Keith Danby, global president and CEO of Biblica, said some of the criticism of the last NIV revision was justified, "and we need to be brutally honest about the mistakes that were made."
"We fell short of the trust that was placed in us," Danby said. "We failed to make a case for the revisions, and we made some important errors in the way we brought the translation to publication. We also underestimated the scale of public affection for the NIV and failed to communicate the rationale for change in a manner that reflected that affection."
But Danby said "freezing the NIV" was also a mistake. By not publishing revisions, he said the IBS "fundamentally undermined the obligations of the original NIV charter" and "shackled the NIV to a language and scholarship of a quarter a century ago."
Wheaton College Professor Douglas Moo, chairman of the Committee on Bible Translation, said translators would conduct a year-long review of every gender reference changed since publication of the 1984 edition of the NIV.
Moo said translators would consider input not only from scholars, but from ordinary readers as well.
"We have to be as careful as we can, while recognizing those influences, to do our work in a sincere and open way so that we honestly reflect what we think God's unchanging Word is saying to the English-speaking world in our day," Moo said.
In response to a question, Moo declined to label any of the committee members as "complementarians," because he said some members would be uncomfortable with any label.
"I think it is fair to say that at this point the committee represents a very fair balance on this matter of gender and women's issues that is representative of the evangelical community as a whole," he said. "All of those voices are heard and heard strongly — not just from outside scholars, but on the committee itself."
Another questioner suggested that since most Bible translators are men, translations tend to be biased against women. Moo said only one member of the current committee is female, but he disputed the notion that because a person is male he cannot fairly represent female interests.
"I think that the male members of the committee, as well as the female members of the committee, are all very conscious of avoiding bias in any direction," Moo said.
Moo also declined to offer an example of a gender-specific reference that might be changed, saying that would create the false impression that some of those passages would be reviewed more carefully than all the others.
"You should expect those changes that we think were appropriately made in the TNIV to be made," Moo said.
"We felt certainly at the time, or we would not have done what we did, that it was the right thing to do, that the language was indeed moving in that direction and that because we wanted to produce a translation that would speak naturally to the English people were actually using, we needed to do that," Moo said.
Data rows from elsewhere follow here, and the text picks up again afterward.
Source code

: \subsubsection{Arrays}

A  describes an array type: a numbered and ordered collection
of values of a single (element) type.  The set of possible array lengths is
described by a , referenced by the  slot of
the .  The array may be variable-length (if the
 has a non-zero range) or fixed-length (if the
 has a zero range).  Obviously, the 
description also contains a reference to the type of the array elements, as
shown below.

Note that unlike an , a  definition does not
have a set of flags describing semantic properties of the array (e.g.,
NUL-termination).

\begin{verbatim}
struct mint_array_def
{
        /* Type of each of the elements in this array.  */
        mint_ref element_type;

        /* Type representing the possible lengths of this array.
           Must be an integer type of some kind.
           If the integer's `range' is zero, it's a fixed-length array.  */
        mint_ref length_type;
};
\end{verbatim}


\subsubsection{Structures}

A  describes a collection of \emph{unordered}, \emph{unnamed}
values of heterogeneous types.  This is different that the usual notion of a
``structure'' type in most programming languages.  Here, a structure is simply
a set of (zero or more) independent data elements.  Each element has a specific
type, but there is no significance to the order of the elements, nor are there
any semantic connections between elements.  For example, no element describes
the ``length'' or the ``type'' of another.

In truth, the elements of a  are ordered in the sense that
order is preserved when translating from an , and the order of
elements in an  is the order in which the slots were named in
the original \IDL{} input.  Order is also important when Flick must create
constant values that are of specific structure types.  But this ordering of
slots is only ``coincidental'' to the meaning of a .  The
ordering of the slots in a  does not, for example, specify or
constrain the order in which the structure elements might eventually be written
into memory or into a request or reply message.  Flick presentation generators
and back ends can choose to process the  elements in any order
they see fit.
Moo said all those changes are "back on the table" as the committee re-evaluates the text during the next year.
"This has been a time, over the last 15 to 20 years, in the way the issue of how to handle gender in English has been very much in flux and process and development," he said. "Things are changing quickly, and so we are going to look at all of that again as we produce the 2011 NIV."
Zondervan President Moe Girkins said after launch of the new NIV in 2011 there would be no future TNIV products.
"Whatever its strengths were, the TNIV divided the evangelical Christian community," she said.
"Our goal with this edition is for the NIV Bible to be back to being a unifying translation," Girkens said. "Although we don't know what the translation is at this moment, we believe that we are correcting some of the mistakes we made in the past."
The 2011 releae date coincides with the 400th anniversary of the King James Version, also called the Authorized Version, first translated in 1611 by the Church of England.
Bob Allen is senior writer for Associated Baptist Press.